Her eşya üzerinde izler bırakıyoruz. O eşya kullanılırken, neler düşündüysek, neler hissettiysek eşyanın üzerinde bir yazı gibi kalıyor. Çoğu insan bu yazıları okuyabilir, ama çok azı okumayı ister. Hep görmezlikten gelinen ezik sınıf arkadaşı gibidir bu yetenek. Onunla birlikte görülmek, bizi de onun gibi ezik yapar diye korkar da, hiç bahsetmeyiz ondan. Bizi diğer herkesten ayıracak bir yetenek. Herkesten ayrılmak demek, aslında yalnız olmak demektir. İnsanlar böyle şeylere inanmazlar, inananlara da deli gözüyle bakarlar. Bu yüzden "dışlanmak"tır özel yetenekler. İnsanlar beni dışlamadan, ben onları dışladım ve buraya yerleştim. Yeteneğimin üzerine gittim, kendimi zorladım. Bulduğum her nesne ile yeteneğimi biraz daha arttırdım. Okuduğum her nesne, bana farklı bir hayatı öğretti. Her biri benim için diğerinden daha özel hale geldi. Bu yüzden hiç birini atamadım. Onları biriktirmemin nedeni takıntılarım değil. Onları çok sevmem de değil. Sadece, benden başka kimsenin umurlarında olmayacakları için, bu yorgun eşyalara sahip çıktım. Hiç biri benim değil, aslına bakarsan, onlar kimsenin değil.

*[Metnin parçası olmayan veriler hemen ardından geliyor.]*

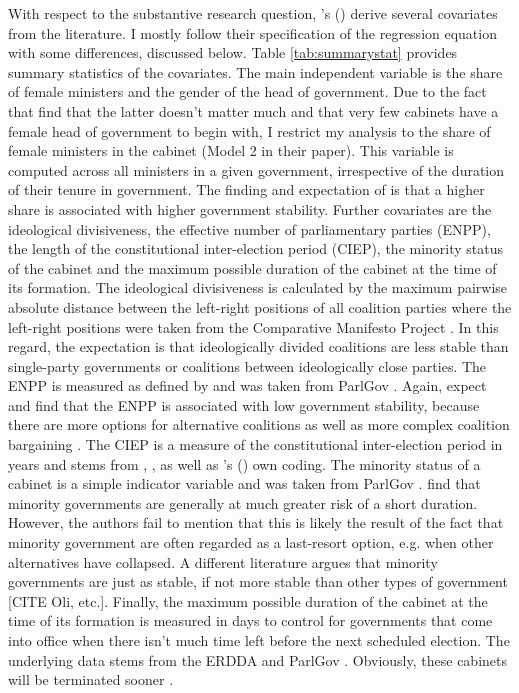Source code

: \documentclass[11pt]{article}
\newcommand\possecite[1]{\citeauthor{#1}'s (\citeyear{#1})}
\begin{document}
With respect to the substantive research question, \possecite{KK20} derive several covariates from the literature. I mostly follow their specification of the regression equation with some differences, discussed below. Table \ref{tab:summarystat} provides summary statistics of the covariates. The main independent variable is the share of female ministers and the gender of the head of government. Due to the fact that \textcite{KK20} find that the latter doesn't matter much and that very few cabinets have a female head of government to begin with, I restrict my analysis to the share of female ministers in the cabinet (Model 2 in their paper). This variable is computed across all ministers in a given government, irrespective of the duration of their tenure in government. The finding and expectation of \textcite{KK20} is that a higher share is associated with higher government stability. Further covariates are the ideological divisiveness, the effective number of parliamentary parties (ENPP), the length of the constitutional inter-election period (CIEP), the minority status of the cabinet and the maximum possible duration of the cabinet at the time of its formation. The ideological divisiveness is calculated by the maximum pairwise absolute distance between the left-right positions of all coalition parties where the left-right positions were taken from the Comparative Manifesto Project \parencite{CMP2018}. In this regard, the expectation is that ideologically divided coalitions are less stable than single-party governments or coalitions between ideologically close parties. The ENPP is measured as defined by \textcite{LaaksoTaagepera1979} and was taken from ParlGov \parencite{parlgov}. Again, \textcite{KK20} expect and find that the ENPP is associated with low government stability, because there are more options for alternative coalitions as well as more complex coalition bargaining \parencite[c.f.][]{Saalfeld2008}. The CIEP is a measure of the constitutional inter-election period in years and stems from \textcite{MullerStrom2008}, \textcite{Krauss2018}, as well as \possecite{KK20} own coding. The minority status of a cabinet is a simple indicator variable and was taken from ParlGov \parencite{parlgov}. \textcite{KK20} find that minority governments are generally at much greater risk of a short duration. However, the authors fail to mention that this is likely the result of the fact that minority government are often regarded as a last-resort option, e.g. when other alternatives have collapsed. A different literature argues that minority governments are just as stable, if not more stable than other types of government [CITE Oli, etc.]. Finally, the maximum possible duration of the cabinet at the time of its formation is measured in days to control for governments that come into office when there isn't much time left before the next scheduled election. The underlying data stems from the ERDDA \parencite{ERD2014} and ParlGov \parencite{parlgov}. Obviously, these cabinets will be terminated sooner \parencite{KK20}. 
\end{document}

Neden çıplak olarak boş oda da oturduğum ise en kolay açıklanacak olan. Düşünürken, ve okurken kendi elbiselerimin ya da farklı eşyaların üzerine yazılar bırakmak istemiyorum. Bu nedenler boş bir oda da, çırılçıplak olarak düşünüyorum. Ve evet, tam bir medyum gibi dokunup görmeden de benimle ilgili şeyleri hissedebiliyorum.
Biliyorum, bu geniş açıklama bile senin sorunun tam cevabı değil. Sen aslında benim kim olduğumu sormuyorsun. Zaten bir yerden sonra, beni dinlemek yerine kendi sorunu daha açık nasıl sorabileceğini düşünmeye başladın. Bu medyumluk saçmalıklarına da pek inanmıyorsun. Senin asıl merak ettiğin, "benim senin neyin olduğum." yanılıyor muyum?
Kadın tahminimden daha kaçık çıktı. Ancak konuşmasında beni büyüleyen bir şeyler olduğunu inkar edemem. Benim burada olmamam gerek. Şu anda, bu pazar günün de karıma mesaide olacağım yalanını söylememiş olmam gerekirdi. Bu güneşli havada, ailemi boğaz kıyısında yerlere, bir parka falan götürmeliydim. Ama buradayım ve o benim hakkımda söylediği her kelime doğru. Sanki beni, benden iyi bilir gibi.
"Benim senin neyin olduğumu merak ediyorsan, yanıma otur ve aynaya bak" diyor.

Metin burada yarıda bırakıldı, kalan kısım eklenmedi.